I was experimenting with Frullani integral again, and obtained a very curious series:
$$\sum_{k=0}^\infty \frac{{_2 F_1} (2k+1,2k+1;4k+2;s)}{(2k+1)^2 \binom{4k+2}{2k+1} r^{2k+1}}= \frac{1}{4} \log (a) \log (b)$$
Here:
$$r= \frac{1}{2} \frac{ab+1+a+b}{ab+1-a-b} \left(1+\sqrt{1-\frac{16 ab}{(ab+1+a+b)^2}} \right)$$
$$s= \frac{2\sqrt{1-\frac{16 ab}{(ab+1+a+b)^2}}}{1+\sqrt{1-\frac{16 ab}{(ab+1+a+b)^2}}} $$
For example:
$$\sum_{k=0}^\infty \frac{{_2 F_1} (2k+1,2k+1;4k+2;\sqrt{3}-1)}{(2k+1)^2 \binom{4k+2}{2k+1} (3+\sqrt{3})^{2k+1}}= \frac{1}{4} \log (2) \log (3)$$
What's really amazing is that $7$ terms of the series already give $16$ correct digits for the right hand side: $0.1903750026047022 \ldots$. On the other hand $48$ terms give $100$ correct digits.
The result might be pretty useless for computations, because the terms feature hypergeometric functions, but they are a very special case (${_2 F_1} (n,n;2n;x)$) and probably have some special properties which could make them easier to evaluate.
Have you seen any series like that? Is there a list of series with ${_2 F_1}$ terms which have elementary closed forms?
How would you prove this result?
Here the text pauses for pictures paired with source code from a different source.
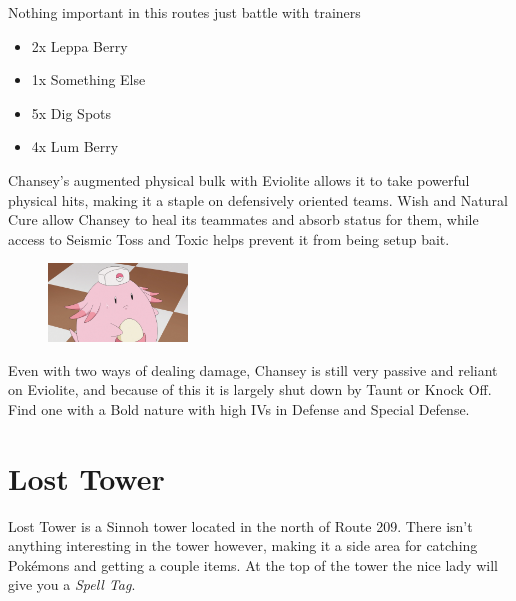 \documentclass[11pt]{article}
\begin{document}
Nothing important in this routes just battle with trainers


\begin{itemize}
    \item 2x Leppa Berry
    \item 1x Something Else
    \item 5x Dig Spots
    \item 4x Lum Berry
\end{itemize}





\begin{mdframed}[style=MyFrame,nobreak=true,frametitle={Pokemon Spotlight: Chansey}]

Chansey's augmented physical bulk with Eviolite allows it to take powerful physical hits,
making it a staple on defensively oriented teams.
Wish and Natural Cure allow Chansey to heal its teammates and absorb status for them,
while access to Seismic Toss and Toxic helps prevent it from being setup bait.

\begin{figure}
\includegraphics[width=0.33\textwidth]{walkthrough/Sinnoh/spotlight-chansey}
\label{fig:spotlight-chansey}
\end{figure}

Even with two ways of dealing damage, Chansey is still very passive and reliant on
Eviolite, and because of this it is largely shut down by Taunt or Knock Off.
Find one with a Bold nature with high IVs in Defense and Special Defense.

\end{mdframed}

\section{Lost Tower}\label{sec:Lost_Tower}

Lost Tower is a Sinnoh tower located in the north of Route 209.
There isn’t anything interesting in the tower however,
making it a side area for catching Pokémons and getting a couple items.
At the top of the tower the nice lady will give you a \emph{Spell Tag}.
\end{document}
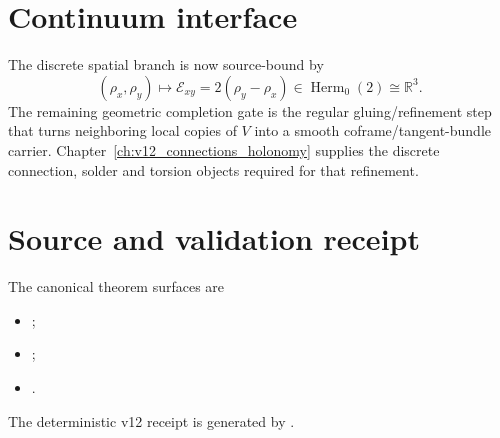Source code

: \section{Continuum interface}

The discrete spatial branch is now source-bound by
\[
\boxed{
(\rho_x,\rho_y)
\longmapsto
\mathcal E_{xy}=2(\rho_y-\rho_x)
\in\operatorname{Herm}_0(2)\cong\mathbb R^3.
}
\]
The remaining geometric completion gate is the regular gluing/refinement step
that turns neighboring local copies of \(V\) into a smooth coframe/tangent-bundle
carrier.  Chapter~\ref{ch:v12_connections_holonomy} supplies the discrete
connection, solder and torsion objects required for that refinement.

\section{Source and validation receipt}

The canonical theorem surfaces are
\begin{itemize}
\item {};
\item {};
\item {}.
\end{itemize}

The deterministic v12 receipt is generated by
.
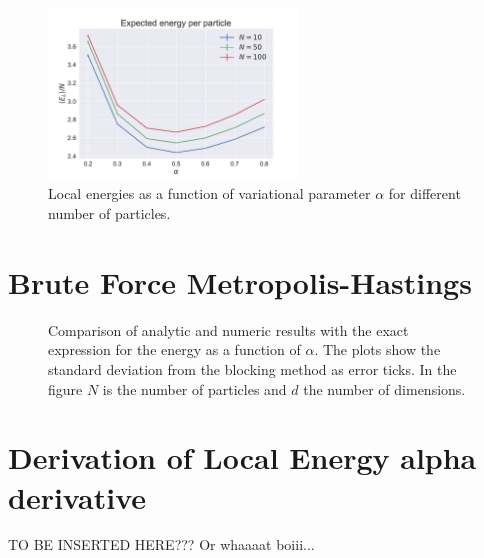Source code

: \documentclass[
    a4paper, aps, twocolumn, floatfix, superscriptaddress, nofootinbib]{revtex4-1}
\newcommand{\1}{\mathds{1}}
\begin{document}
         \begin{figure}
             \includegraphics[width=250px]{../data/figures/problem_e.pdf}
             \caption{Local energies as a function of variational parameter $\alpha$
             				 for different number of particles.}
             \label{fig:interacting}
         \end{figure}

\appendix
\section{Brute Force Metropolis-Hastings}

    \begin{figure}
        \caption{Comparison of analytic and numeric results with the exact
        expression for the energy as a function of $\alpha$. The plots show the
        standard deviation from the blocking method as error ticks. In the
        figure $N$ is the number of particles and $d$ the number of dimensions.}
        \label{fig:initial_problem_b}
    \end{figure}

\section{Derivation of Local Energy alpha derivative}

TO BE INSERTED HERE??? Or whaaaat boiii...


\end{document}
Can it lead to any useful or interesting identities?
As a more practical question, can we express $a(r,s)$ and $b(r,s)$ in radicals?
The way I obtained the series is too long to fully provide here, but I started with a double Frullani integral:
$$\int_0^\infty \int_0^\infty \frac{d x dy}{x y} (e^{-x}-e^{-a x})(e^{-y}-e^{-b y})=\log (a) \log (b)$$
Then used polar substitution $x= \rho \cos \phi$, $y= \rho \sin \phi$, integrated w.r.t. $\rho$, used half-angle tangent substitution, expanded the logarithm and then integrated each term using Appell function which then reduced to hypergeometric function.
Update:
Using a known transformation, we can write:
$${_2 F_1} (2k+1,2k+1;4k+2;x)= \frac{1}{(1-x/2)^{2k+1}} {_2 F_1} \left(k+\frac12,k+1;2k+\frac32;\frac{x^2}{(2-x)^2}\right)$$
Which makes the particular case above more beautiful since both the parameters become rational:
$$\color{blue}{\sum_{k=0}^\infty \frac{{_2 F_1} \left(k+\frac12,k+1;2k+\frac32;\frac{1}{3}\right)}{(2k+1)^2 \binom{4k+2}{2k+1} 3^{2k+1}}= \frac{1}{4} \log (2) \log (3)}$$
In the general case the parameters also become rational:
$$\sum_{k=0}^\infty \frac{{_2 F_1} \left(k+\frac12,k+1;2k+\frac32;u\right)}{(2k+1)^2 \binom{4k+2}{2k+1} v^{2k+1}}= \frac{1}{4} \log (a) \log (b)$$
Where:
$$u= 1-\frac{16 ab}{(ab+1+a+b)^2} $$
$$v= \frac{1}{2} \frac{ab+1+a+b}{ab+1-a-b} $$
It seems that for $a,b>0$ we have $0<u<1$ and $v>1/2$ which is good for convergence.
Update 2:
Using Euler integral for the hypergeometric function, and summing the series we obtain another, more simple identity:
$$\int_0^1 \text{arctanh} \left(\frac{1}{2v} \sqrt{\frac{x(1-x)}{1-u x}} \right) \frac{dx}{x \sqrt{(1-x)(1-u x)}}=\frac{1}{2} \log (a) \log (b)$$
While the general solution for $a(u,v)$ and $b(u,v)$ eludes me, there's a single parameter case that's easy to express:
$$\sum_{k=0}^\infty \frac{{_2 F_1} \left(k+\frac12,k+1;2k+\frac32;\frac{1}{p}\right)}{(2k+1)^2 \binom{4k+2}{2k+1} p^{2k+1}}= \frac{1}{4} \log \left(\frac{2 p+\sqrt{8 p+1}+1}{2 (p-1)} \right) \log \left(\frac{2 p+\sqrt{8 p+1}+1}{2 p} \right)$$
$$p>1$$
It is entirely possible to express $a$ and $b$ as functions of $r,s$.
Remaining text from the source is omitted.